James Corden — patron saint of giving the world what it doesn't even know it needs until it gets it — gifted us a brand new Kanye West-themed soap opera on Thursday night's The Late Late Show, and it's fire. For one thing, this The Bold and the Lyrical segment boasts Jessica Biel as a bride with a whole multitude of wannabe-lovers. For another, her groom-to-be is none other than Breaking Bad's Bryan Cranston. Sure,it felt a little like that one Amy Schumer sketch "Last F*ckable Day" ("I just heard Bruce Willis got engaged to a girl who's 24 years younger than him") with the age gap, but it did make for a delightfully high-octane pairing.

The actual satire part of the sketch made one thing clear, though. While it scored plenty of laughs by shoehorning lyrics from Kanye songs into one chaotic wedding moment — like mild-mannered Cranston uttering lyrics like "I made that b*tch famous" — it never for a moment made me doubt that Kanye's lyrics are gold.

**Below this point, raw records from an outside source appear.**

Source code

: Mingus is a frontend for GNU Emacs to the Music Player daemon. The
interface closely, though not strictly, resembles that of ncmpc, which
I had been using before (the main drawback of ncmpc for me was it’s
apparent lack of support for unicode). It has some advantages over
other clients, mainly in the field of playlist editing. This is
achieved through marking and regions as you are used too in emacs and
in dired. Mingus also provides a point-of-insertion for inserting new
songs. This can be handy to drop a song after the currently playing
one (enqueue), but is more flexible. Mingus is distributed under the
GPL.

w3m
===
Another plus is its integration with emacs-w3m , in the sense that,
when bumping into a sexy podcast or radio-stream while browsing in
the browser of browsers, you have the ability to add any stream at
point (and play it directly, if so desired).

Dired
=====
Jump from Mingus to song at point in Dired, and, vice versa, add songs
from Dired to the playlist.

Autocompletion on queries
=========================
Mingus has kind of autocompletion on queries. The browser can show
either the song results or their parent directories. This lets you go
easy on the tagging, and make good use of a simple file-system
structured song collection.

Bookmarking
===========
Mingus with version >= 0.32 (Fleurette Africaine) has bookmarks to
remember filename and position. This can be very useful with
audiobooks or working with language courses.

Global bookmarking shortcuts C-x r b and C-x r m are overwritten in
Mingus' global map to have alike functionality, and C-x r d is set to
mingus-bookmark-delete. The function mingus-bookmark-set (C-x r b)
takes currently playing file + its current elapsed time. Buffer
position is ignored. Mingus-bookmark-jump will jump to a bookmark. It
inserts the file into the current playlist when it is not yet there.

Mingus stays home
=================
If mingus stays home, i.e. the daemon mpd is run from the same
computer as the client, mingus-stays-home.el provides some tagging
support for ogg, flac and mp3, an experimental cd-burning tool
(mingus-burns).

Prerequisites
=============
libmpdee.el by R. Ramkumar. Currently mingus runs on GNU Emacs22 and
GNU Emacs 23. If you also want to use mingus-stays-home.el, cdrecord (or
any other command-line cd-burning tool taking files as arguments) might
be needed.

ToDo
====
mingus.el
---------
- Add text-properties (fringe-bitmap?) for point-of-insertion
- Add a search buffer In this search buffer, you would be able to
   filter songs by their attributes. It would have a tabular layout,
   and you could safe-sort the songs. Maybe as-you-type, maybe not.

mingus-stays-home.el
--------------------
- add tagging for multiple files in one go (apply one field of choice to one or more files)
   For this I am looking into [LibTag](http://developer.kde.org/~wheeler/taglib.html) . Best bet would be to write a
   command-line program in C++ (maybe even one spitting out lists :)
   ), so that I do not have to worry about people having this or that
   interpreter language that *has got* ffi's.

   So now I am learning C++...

Sure, they're intensely dramatic; heck, they even edge into the territory of melodrama. But, in an age in which minimalism rules, whether in music (tasteful lofi electro), decor (when will midcentury modernism every go out of style?), or coffee (in certain trendy cafes, you're considered coffee-illiterate if you order a good bean with milk), Kanye's relentless emoting still feels like a breath of fresh air.

Kanye is most often praised for his talents as a magpie-producer — sampling well-known threads of melody in bold new ways that reinvent the originals. But less lip-service is paid to his lyrics, which I believe are just as worthy of dissection.

The joy of his most recent work, The Life Of Pablo, is the way it lets the listener step into a fantasy. It says, seductively, to forget about the little things. Forget about your unpaid mobile bill, that red wine stain you need to scrub out of your dress, the hundred tiny to-do list items you need to strike off before you can start thinking about the big things: art, God, love, death. It's no coincidence that the song the album starts on, "Ultralight Beam", contains the refrain "This is a God dream." Or that “Feedback” explores the connection between creativity and eccentricity with the line, "Name one genius that ain't crazy.” Kanye isn't afraid to take on big topics in his songs. And he's not going to front and dial things back. He's comfortable with taking up space.

It's perhaps the bigness of Kanye's aesthetic that makes him such a ripe candidate for satire. But, in an industry in which plagiarism is rife, it's refreshing that he still, after so many years and so many different albums, still has his own, distinctive musical voice.